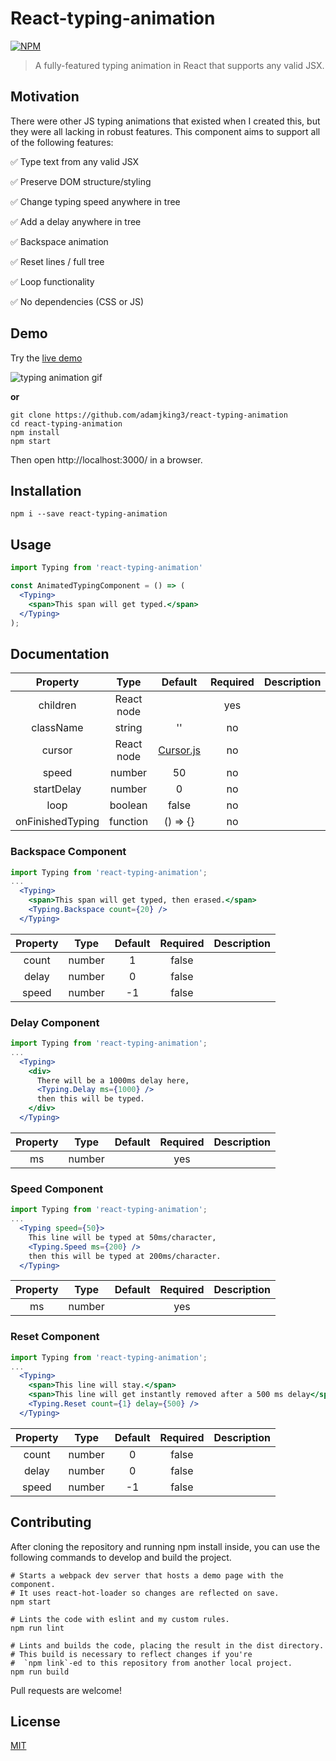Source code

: React-typing-animation
============
[![NPM](https://nodei.co/npm/react-typing-animation.png)](https://npmjs.org/package/react-typing-animation)

> A fully-featured typing animation in React that supports any valid JSX.

## Motivation

There were other JS typing animations that existed when I created this, but they were all lacking in robust features. This component aims to support all of the following features:

✅ Type text from any valid JSX

✅ Preserve DOM structure/styling

✅ Change typing speed anywhere in tree

✅ Add a delay anywhere in tree

✅ Backspace animation

✅ Reset lines / full tree

✅ Loop functionality

✅ No dependencies (CSS or JS)


## Demo

Try the [live demo](https://adamjking3.github.io/react-typing-animation-example/)

![typing animation gif](https://github.com/adamjking3/react-typing-animation/blob/master/animation.gif)

**or**

```shell
git clone https://github.com/adamjking3/react-typing-animation
cd react-typing-animation
npm install
npm start
```

Then open http://localhost:3000/ in a browser.

## Installation

```shell
npm i --save react-typing-animation
```

## Usage

```jsx
import Typing from 'react-typing-animation'

const AnimatedTypingComponent = () => (
  <Typing>
    <span>This span will get typed.</span>
  </Typing>
);
```


## Documentation

|     Property     |    Type    |       Default       | Required | Description |
|:----------------:|:----------:|:-------------------:|:--------:|:-----------:|
|     children     | React node |                     |    yes   |             |
|     className    |   string   |          ''         |    no    |             |
|      cursor      | React node | [Cursor.js](https://github.com/adamjking3/react-typing-animation/blob/master/src/Cursor.js)         |    no    |             |
|       speed      |   number   |          50         |    no    |             |
|    startDelay    |   number   |          0          |    no    |             |
|       loop       |   boolean  |        false        |    no    |             |
| onFinishedTyping |  function  |       () => {}      |    no    |             |


### Backspace Component

```jsx
import Typing from 'react-typing-animation';
...
  <Typing>
    <span>This span will get typed, then erased.</span>
    <Typing.Backspace count={20} />
  </Typing>
```

| Property |  Type  | Default | Required | Description |
|:--------:|:------:|:-------:|:--------:|:-----------:|
|   count  | number |    1    |   false  |             |
|   delay  | number |    0    |   false  |             |
|   speed  | number |    -1   |   false  |             |

### Delay Component

```jsx
import Typing from 'react-typing-animation';
...
  <Typing>
    <div>
      There will be a 1000ms delay here,
      <Typing.Delay ms={1000} />
      then this will be typed.
    </div>
  </Typing>
```

| Property |  Type  | Default | Required | Description |
|:--------:|:------:|:-------:|:--------:|:-----------:|
|    ms    | number |         |    yes   |             |

### Speed Component

```jsx
import Typing from 'react-typing-animation';
...
  <Typing speed={50}>
    This line will be typed at 50ms/character,
    <Typing.Speed ms={200} />
    then this will be typed at 200ms/character.
  </Typing>
```

| Property |  Type  | Default | Required | Description |
|:--------:|:------:|:-------:|:--------:|:-----------:|
|    ms    | number |         |    yes   |             |

### Reset Component

```jsx
import Typing from 'react-typing-animation';
...
  <Typing>
    <span>This line will stay.</span>
    <span>This line will get instantly removed after a 500 ms delay</span>
    <Typing.Reset count={1} delay={500} />
  </Typing>
```

| Property |  Type  | Default | Required | Description |
|:--------:|:------:|:-------:|:--------:|:-----------:|
|   count  | number |    0    |   false  |             |
|   delay  | number |    0    |   false  |             |
|   speed  | number |    -1   |   false  |             |

## Contributing

After cloning the repository and running npm install inside, you can use the following commands to develop and build the project.

```shell
# Starts a webpack dev server that hosts a demo page with the component.
# It uses react-hot-loader so changes are reflected on save.
npm start

# Lints the code with eslint and my custom rules.
npm run lint

# Lints and builds the code, placing the result in the dist directory.
# This build is necessary to reflect changes if you're
#  `npm link`-ed to this repository from another local project.
npm run build
```

Pull requests are welcome!

## License
[MIT](https://github.com/adamjking3/react-typing-animation/blob/master/LICENSE)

- _YOUR OBJECTIVE_: Above are the records; repeat their lines from the first through the line containing "Preserve DOM structure/styling", and leave out each picture.

- _EXERCISE ANSWER_:
Source code

: React-typing-animation
============
[![NPM](https://nodei.co/npm/react-typing-animation.png)](https://npmjs.org/package/react-typing-animation)

> A fully-featured typing animation in React that supports any valid JSX.

## Motivation

There were other JS typing animations that existed when I created this, but they were all lacking in robust features. This component aims to support all of the following features:

✅ Type text from any valid JSX

✅ Preserve DOM structure/styling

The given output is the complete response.